My Sunday morning began from a meeting with the Lübeck’s cheerful Devil:
The story goes, when they started building the St. Mary’s Church in the 13th century, the devil popped into the building site and asked what was afoot. The workers were terrified to tell the truth, and lied it was going to be a tavern with lots of wine. The devil liked the idea, because many souls had already found their way to him after frequently visiting such places, and he even helped with the construction.
When the cathedral was nearly finished, the devil realized it wasn’t going to be a wine-heaven. In his rage, he picked up a large slab to destroy the church, when one of the workers stopped him by promising to build a really nice tavern nearby. The devil calmed down, dropped the slab, and agreed that was fair enough.
The slab still remains at that spot. It has scratches on it that are meant to be the devil’s claw marks. To honor the legend, a bronze statue of the devil depicted by Rolf Goerler was placed on the slab in 1999. He looks delighted because the people of Lübeck kept their word. To this day, you can go for a drink in the Ratskeller, the Town Hall’s wine cellar, next to the St. Mary’s Church!
It was a cold morning. During the night, the air temperature was zero. Not many people were out for a stroll yet. I enjoyed the almost empty streets of Lübeck’s downtown – I love experiencing big cities and small towns on early mornings. It is normally very peaceful, and one can better see the architecture.
Handles on one of the doors of the St Mary’s Church:
I got to the pedestrian street in front of the City Hall. A musician played violin there; I sat down on a bench and listened. He was professional, played very well, and without long breaks. I had an impression he took it very seriously – and many, inclusive myself, appreciated it with their contributions.
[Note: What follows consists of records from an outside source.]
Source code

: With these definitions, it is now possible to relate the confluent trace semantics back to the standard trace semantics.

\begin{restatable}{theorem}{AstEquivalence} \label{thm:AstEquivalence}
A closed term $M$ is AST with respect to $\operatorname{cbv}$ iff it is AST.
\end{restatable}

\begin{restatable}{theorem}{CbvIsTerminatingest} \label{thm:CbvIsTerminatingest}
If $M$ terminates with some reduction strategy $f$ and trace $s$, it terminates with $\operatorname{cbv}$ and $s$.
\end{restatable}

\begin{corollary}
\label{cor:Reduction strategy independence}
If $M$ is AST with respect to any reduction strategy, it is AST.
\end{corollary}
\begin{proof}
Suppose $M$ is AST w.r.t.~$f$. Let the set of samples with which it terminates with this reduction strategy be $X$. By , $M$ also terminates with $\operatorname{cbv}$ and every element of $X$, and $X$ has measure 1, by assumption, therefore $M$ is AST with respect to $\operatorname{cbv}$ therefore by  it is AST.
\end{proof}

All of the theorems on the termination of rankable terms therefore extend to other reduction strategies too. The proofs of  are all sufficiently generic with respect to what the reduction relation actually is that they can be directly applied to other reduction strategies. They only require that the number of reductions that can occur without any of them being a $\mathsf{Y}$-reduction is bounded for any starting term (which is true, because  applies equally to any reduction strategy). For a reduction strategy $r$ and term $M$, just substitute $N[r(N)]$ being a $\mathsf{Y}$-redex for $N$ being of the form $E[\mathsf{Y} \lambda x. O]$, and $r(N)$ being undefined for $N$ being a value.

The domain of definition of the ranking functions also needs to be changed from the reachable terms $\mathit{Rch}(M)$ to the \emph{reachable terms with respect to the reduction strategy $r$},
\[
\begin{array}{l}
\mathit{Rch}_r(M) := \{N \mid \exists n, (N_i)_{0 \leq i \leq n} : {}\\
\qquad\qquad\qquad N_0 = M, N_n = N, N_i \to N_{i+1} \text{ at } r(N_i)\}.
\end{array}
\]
One of the facades of the Town Hall, the oldest parts of which are dating back to 1230-1240. It served as a model for many town halls in other Hanseatic cities in the Baltic:
Beautiful wooden oriel on one of the walls:
I wanted to explore the famous hidden courtyards of the Lübeck’s Altstadt – there are around 90 of them in the old town. You normally spot them behind narrow passages leading to small gardens that every so often look like paradise:
Sometimes they were so low and narrow, and I wondered whether a grown-up man could go through?
One can walk around Lübeck for days – there are so many exciting things to discover!
One of the houses attracted my attention, and I came closer. The plate in the middle was in German, saying something about Gloxin-stift. I later learned that the house had relation to David Gloxin (1597-1671), who was the major and diplomat of Lübeck, and did lots of good things for its citizens. The Gloxin’s coat of the arms was placed over the entrance to the house:
Another interesting house, divided in 2 by painting (and most likely owners):
I eventually reached the Burgtor on the northernmost part of the old town, the northern city gate of Hanseatic Lübeck. On the left side of it, in the 13th century, there was stable for horses of the council. A courtyard wing was built 400-500 hundreds years later, and served as a prison:
In Lübeck, one can often see scale models of the constructions once existed in Lübeck. I found that way of bringing history up fascinating – you could see how it looked like, read about its function, and imagine how the life was at that time:
From the grounds of the European Hansemuseum nearby the views were spectacular:
Sculpture of Mary Magdalene by Kiki Smith in the Castle Friary’ yard (St. Mary Magdalene monastery, one of the most important monastery complexes in Northern Germany):
Text from the plate explained, in the Christian iconography of the Middle Ages St. Mary Magdalene was mostly depicted as penitent sinner. The sculpture presented her naked, with her gaze directed proudly upwards, and a broken iron chain on her ankle.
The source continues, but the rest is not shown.